Reserve Bank clamps down on BNZ
The Reserve Bank has increased its monitoring of BNZ, after a number of errors made by the bank were identified.
It has applied ‘‘precautionary adjustments’’ to its capital requirements after weaknesses were identified in BNZ’s capital calculation processes.
Banks are required to hold a set amount of capital against the loans they issue, which is determined relative to the risk of each bank’s business.
BNZ has not been in breach of minimum capital requirements at any point.
The Reserve Bank said BNZ identified a number of errors while undertaking a programme of remediation, which began in early 2018 and is expected to continue into 2020.
These included three capital calculation errors, which resulted in misreported riskweighted assets over a number of years.
It is now required to increase the risk weight floor of its operational risk capital model from $350 million to $600m capital. The $250m increase is a supervisory capital overlay.
‘‘Given the likelihood that further compliance issues will be discovered during the review and remediation, the Reserve Bank regards a precautionary capital adjustment as prudent,’’ Reserve Bank deputy governor Geoff Bascand said.

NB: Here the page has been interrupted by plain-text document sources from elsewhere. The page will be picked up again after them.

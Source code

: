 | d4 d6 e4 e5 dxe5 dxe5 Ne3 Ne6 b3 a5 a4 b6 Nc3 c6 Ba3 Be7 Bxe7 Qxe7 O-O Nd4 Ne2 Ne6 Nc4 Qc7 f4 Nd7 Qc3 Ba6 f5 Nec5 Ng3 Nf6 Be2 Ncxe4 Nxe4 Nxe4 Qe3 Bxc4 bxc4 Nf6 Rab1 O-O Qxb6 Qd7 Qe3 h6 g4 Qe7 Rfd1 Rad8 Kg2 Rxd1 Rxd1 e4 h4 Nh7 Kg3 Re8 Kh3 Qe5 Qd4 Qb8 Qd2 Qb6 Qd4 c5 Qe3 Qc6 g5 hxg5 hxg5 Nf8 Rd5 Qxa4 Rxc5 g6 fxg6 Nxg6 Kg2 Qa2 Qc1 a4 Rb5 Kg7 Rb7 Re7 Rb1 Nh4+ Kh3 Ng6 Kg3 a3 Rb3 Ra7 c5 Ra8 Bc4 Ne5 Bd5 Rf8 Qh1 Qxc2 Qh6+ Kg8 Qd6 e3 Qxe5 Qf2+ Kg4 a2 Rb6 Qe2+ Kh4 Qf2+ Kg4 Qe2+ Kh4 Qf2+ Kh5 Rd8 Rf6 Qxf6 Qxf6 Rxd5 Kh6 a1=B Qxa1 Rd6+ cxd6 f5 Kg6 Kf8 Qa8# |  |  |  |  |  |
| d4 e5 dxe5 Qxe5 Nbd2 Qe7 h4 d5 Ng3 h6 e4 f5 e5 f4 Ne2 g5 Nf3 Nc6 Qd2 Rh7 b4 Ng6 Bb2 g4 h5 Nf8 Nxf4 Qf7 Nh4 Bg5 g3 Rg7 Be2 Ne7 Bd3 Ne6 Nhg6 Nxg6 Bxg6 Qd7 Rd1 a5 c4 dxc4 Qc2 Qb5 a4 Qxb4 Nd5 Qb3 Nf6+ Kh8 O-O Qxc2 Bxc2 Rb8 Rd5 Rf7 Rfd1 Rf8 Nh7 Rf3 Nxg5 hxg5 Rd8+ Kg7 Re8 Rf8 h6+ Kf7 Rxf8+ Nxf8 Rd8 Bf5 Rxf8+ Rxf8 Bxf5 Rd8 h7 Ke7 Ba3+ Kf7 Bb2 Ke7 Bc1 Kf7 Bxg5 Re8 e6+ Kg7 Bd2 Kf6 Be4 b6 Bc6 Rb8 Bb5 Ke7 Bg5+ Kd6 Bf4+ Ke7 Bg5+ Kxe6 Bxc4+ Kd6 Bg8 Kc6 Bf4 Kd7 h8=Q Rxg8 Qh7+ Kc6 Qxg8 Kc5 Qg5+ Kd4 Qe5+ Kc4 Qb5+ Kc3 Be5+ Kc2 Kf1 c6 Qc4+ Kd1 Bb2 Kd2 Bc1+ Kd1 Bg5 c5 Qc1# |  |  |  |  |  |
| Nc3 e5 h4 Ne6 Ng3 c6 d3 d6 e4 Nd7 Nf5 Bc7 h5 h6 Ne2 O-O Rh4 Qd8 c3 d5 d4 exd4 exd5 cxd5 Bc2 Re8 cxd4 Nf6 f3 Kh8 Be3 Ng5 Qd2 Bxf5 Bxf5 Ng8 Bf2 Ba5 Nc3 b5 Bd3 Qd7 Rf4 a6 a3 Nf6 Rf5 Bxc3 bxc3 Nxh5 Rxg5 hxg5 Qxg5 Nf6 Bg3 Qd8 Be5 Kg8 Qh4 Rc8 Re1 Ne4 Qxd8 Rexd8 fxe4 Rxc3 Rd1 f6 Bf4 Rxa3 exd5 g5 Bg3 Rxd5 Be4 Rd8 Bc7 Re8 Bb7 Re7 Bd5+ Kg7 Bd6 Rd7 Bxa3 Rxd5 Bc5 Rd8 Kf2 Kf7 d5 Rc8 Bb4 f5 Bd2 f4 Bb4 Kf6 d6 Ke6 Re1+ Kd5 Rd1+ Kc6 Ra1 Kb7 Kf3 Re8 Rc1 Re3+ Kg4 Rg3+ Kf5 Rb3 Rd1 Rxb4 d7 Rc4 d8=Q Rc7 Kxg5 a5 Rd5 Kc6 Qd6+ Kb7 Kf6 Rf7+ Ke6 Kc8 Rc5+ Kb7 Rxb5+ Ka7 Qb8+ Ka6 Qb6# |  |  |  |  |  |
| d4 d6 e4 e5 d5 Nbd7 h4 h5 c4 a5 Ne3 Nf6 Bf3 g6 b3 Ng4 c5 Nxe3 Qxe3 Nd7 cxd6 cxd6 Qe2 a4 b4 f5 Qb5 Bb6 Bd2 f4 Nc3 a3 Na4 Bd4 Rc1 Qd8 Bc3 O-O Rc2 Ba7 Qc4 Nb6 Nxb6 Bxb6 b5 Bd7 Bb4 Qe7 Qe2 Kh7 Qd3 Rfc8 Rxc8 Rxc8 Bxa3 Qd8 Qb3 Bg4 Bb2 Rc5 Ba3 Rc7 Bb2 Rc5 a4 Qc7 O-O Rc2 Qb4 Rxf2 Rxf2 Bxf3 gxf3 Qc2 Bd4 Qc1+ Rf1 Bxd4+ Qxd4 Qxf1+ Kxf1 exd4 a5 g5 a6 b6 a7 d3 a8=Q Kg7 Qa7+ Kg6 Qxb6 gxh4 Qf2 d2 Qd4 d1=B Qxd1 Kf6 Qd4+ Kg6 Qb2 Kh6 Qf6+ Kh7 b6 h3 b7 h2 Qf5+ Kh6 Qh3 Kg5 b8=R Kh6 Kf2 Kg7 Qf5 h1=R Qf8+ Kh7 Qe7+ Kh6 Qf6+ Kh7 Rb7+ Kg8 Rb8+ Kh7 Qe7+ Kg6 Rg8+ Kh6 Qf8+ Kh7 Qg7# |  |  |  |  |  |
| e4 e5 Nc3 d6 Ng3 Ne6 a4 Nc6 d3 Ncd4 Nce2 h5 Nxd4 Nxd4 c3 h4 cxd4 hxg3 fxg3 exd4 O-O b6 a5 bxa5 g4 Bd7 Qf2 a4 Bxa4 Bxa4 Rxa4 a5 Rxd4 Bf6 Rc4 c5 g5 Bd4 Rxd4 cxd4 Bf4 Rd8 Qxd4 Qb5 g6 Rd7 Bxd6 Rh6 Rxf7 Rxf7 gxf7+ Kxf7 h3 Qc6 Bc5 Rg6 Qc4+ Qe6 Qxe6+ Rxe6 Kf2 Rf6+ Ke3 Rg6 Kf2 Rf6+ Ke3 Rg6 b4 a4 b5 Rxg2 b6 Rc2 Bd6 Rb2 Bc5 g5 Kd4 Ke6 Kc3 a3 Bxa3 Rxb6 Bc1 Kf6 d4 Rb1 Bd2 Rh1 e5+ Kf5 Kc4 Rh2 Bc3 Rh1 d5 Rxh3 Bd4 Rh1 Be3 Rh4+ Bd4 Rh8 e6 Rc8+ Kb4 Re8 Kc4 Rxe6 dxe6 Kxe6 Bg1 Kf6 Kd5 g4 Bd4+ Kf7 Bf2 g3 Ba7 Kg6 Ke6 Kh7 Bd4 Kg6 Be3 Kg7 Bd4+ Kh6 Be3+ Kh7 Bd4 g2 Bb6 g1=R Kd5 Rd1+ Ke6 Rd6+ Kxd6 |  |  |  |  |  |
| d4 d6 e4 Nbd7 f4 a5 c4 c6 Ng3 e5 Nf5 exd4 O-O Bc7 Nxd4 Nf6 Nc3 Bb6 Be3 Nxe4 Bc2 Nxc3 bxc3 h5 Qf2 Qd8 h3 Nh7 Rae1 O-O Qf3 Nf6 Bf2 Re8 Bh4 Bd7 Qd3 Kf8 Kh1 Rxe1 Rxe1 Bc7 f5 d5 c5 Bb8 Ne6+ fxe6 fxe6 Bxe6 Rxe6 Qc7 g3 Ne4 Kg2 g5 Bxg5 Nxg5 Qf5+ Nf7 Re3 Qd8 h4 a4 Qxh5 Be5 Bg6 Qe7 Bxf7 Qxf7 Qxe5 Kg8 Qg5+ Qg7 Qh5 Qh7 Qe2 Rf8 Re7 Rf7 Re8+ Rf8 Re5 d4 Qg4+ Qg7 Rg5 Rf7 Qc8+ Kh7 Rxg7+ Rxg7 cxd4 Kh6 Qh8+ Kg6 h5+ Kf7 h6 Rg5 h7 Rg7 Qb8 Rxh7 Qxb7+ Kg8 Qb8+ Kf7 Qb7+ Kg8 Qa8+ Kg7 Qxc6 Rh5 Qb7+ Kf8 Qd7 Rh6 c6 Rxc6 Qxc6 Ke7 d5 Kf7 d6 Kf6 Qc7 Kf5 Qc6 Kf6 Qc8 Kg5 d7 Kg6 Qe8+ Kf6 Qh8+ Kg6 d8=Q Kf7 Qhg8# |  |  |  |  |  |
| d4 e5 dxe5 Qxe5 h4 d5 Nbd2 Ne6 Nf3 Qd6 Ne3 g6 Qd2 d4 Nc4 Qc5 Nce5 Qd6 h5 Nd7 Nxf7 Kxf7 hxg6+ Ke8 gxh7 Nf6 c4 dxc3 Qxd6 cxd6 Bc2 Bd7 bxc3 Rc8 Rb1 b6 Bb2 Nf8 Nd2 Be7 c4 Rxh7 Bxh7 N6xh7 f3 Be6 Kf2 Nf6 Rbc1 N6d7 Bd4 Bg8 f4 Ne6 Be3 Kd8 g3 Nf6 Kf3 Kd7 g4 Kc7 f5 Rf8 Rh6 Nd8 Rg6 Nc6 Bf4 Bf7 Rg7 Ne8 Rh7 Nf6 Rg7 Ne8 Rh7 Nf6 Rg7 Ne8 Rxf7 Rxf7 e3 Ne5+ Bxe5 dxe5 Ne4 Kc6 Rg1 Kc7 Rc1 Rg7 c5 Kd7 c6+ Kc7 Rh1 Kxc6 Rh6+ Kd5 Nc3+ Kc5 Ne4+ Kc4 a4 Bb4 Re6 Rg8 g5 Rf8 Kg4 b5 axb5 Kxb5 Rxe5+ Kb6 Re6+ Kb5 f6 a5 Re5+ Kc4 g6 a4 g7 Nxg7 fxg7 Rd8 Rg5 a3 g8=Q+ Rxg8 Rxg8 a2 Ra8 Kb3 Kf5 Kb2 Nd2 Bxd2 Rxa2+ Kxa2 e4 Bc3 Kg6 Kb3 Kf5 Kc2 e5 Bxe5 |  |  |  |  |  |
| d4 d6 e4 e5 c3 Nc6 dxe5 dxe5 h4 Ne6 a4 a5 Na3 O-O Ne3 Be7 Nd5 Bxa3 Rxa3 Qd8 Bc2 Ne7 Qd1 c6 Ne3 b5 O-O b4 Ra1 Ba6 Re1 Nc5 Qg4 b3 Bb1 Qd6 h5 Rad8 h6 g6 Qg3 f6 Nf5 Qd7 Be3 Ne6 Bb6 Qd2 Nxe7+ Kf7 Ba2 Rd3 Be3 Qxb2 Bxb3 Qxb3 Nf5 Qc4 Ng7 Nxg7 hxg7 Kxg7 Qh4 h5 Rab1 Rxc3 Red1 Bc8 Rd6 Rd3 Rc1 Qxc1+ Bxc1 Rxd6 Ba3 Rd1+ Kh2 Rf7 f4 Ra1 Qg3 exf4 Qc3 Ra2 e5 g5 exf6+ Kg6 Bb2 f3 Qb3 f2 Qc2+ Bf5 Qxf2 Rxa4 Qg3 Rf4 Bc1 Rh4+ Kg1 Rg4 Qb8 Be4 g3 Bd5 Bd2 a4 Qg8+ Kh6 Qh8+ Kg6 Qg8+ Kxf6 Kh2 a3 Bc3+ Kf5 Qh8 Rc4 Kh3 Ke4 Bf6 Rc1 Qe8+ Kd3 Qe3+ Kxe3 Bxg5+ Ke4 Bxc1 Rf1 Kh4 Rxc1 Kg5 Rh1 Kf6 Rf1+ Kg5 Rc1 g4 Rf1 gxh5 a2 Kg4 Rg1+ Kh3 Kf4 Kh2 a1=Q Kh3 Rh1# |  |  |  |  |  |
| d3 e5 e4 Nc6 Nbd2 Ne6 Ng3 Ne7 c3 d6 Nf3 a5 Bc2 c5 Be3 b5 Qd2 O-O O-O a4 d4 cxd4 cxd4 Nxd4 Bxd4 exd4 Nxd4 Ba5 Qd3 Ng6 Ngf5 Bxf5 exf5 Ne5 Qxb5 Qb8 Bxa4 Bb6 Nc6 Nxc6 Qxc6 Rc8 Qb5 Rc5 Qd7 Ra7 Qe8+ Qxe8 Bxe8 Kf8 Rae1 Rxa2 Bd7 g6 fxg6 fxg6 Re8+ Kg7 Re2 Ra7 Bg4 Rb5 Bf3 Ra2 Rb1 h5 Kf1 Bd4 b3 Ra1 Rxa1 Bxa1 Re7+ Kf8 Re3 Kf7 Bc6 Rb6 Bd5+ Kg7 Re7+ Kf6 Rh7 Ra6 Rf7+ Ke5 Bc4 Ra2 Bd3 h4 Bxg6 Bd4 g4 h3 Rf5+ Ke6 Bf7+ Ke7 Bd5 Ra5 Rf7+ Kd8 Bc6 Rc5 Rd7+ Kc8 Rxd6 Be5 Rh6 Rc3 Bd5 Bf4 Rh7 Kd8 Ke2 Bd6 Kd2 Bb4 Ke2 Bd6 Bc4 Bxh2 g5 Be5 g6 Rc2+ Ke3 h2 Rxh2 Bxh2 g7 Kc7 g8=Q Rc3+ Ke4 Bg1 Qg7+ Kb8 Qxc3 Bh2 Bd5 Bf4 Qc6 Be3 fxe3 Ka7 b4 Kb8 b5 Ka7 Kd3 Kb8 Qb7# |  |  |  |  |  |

In 2017, the Reserve Bank conducted a review of bank director attestation processes and noted that many banks were attesting to compliance on the basis of negative assurance. They did not have enough evidence to show they were not in compliance.
ANZ was censured in May for ‘‘persistent failure in its controls and attestation process’’.
Claire Matthews, a banking commentator from Massey University, said this was a more significant increase – 70 per cent compared to ANZ’s 60 per cent.
‘‘It’s a big deal because it’s a regulator-imposed requirement but BNZ’s total shareholder equity as at March 31, 2019 was $7.622 billion with a total capital ratio of 13.7 per cent, so it’s not evident it will have much impact in practical terms.’’
Over the past year, a number of banks had disclosed breaches of their conditions of registration, Bascand said.
Many of these have related to errors in the calculation of their regulatory capital or liquidity which, in some cases, had gone undetected for a number of years.
‘‘We are reassured by BNZ’s response to the issues along with the independent oversight from PWC,’’ Bascand said ‘‘BNZ has committed to providing the Reserve Bank with regular and timely updates of the details of issues as they are discovered and the remedial activity as this work progresses.